In unveiling his agenda for the legislative session that starts Monday, Six said he also will introduce bills to increase protections for elderly people and victims of sexual violence.
“The bills I will put forward this year reflect my priorities since I have been in office: preventing elder abuse, cracking down on sex predators and protecting Kansans’ privacy,” Six said.
Meanwhile, state Sen. Derek Schmidt, R-Independence, and state Rep. Virgil Peck, R-Tyro, announced that they will file legislation to add 30 months to the prison term of any person convicted of committing a felony while wearing body armor.
The lawmakers said their proposal was prompted by a bank robbery in Coffeyville last year in which the robber wore body armor and engaged in a shoot-out with police that killed a bystander.
“Taking time to strap on body armor in advance of committing a crime is clear proof that the offender was anticipating a fight. This bill is about standing up for law enforcement officers who put themselves on the line every day to keep our communities safe,” Schmidt said.
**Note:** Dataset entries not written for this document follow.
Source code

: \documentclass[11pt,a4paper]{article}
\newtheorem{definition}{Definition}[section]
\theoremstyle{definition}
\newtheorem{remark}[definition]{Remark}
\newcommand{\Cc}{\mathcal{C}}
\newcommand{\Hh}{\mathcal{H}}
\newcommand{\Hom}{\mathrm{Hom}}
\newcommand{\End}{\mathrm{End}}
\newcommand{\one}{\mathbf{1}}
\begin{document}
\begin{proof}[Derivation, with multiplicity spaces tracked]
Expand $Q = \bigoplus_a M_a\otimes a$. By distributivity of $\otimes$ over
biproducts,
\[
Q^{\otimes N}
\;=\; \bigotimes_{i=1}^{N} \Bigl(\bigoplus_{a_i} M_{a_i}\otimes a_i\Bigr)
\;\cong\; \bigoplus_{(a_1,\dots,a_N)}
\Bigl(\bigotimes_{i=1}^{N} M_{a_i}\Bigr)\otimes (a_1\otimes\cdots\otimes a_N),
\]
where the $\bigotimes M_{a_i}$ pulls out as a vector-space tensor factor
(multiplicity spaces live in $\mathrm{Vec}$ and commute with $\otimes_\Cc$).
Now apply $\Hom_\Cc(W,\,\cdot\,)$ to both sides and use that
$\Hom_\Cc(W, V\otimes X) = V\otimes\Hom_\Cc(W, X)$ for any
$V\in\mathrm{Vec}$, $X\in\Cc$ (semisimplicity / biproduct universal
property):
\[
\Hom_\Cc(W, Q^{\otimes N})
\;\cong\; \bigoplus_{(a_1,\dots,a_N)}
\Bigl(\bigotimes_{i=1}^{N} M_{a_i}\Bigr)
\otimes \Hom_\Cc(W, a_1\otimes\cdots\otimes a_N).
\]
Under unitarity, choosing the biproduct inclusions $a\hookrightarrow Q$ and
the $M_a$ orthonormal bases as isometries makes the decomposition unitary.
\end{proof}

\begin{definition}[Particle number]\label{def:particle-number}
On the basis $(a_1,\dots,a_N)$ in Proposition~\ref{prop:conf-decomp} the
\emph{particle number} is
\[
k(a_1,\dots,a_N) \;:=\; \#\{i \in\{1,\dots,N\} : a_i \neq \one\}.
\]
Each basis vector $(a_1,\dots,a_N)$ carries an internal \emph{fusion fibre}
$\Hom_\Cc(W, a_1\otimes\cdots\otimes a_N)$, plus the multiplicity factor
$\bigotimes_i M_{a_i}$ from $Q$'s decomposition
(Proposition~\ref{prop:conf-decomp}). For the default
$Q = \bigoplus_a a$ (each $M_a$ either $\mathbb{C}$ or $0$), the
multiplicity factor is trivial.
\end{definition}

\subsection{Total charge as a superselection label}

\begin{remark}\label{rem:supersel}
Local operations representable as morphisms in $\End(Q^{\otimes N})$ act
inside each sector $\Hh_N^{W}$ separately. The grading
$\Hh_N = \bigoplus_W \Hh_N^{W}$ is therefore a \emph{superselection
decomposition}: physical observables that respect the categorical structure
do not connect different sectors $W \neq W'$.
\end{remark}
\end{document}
Schmidt and Six, a Democrat, are potential opponents in the November election. Both are seeking their parties’ nominations for the attorney general race.
Six’s robo-call bill would require that a person give consent to hearing a recorded message before the message could be played. There would be exceptions for notifications from work, schools, or agencies that contact crime victims about upcoming court dates.
“It is important that Kansans be protected from robo-calls that interrupt their dinner table conversation,” Six said. He said it was patterned after a law in Minnesota.
Six said he would also propose legislation to provide better protections for people giving their durable power of attorney to someone else. And, he said, he would seek to make it easier to enter testimony about past crimes in trials of sex predators.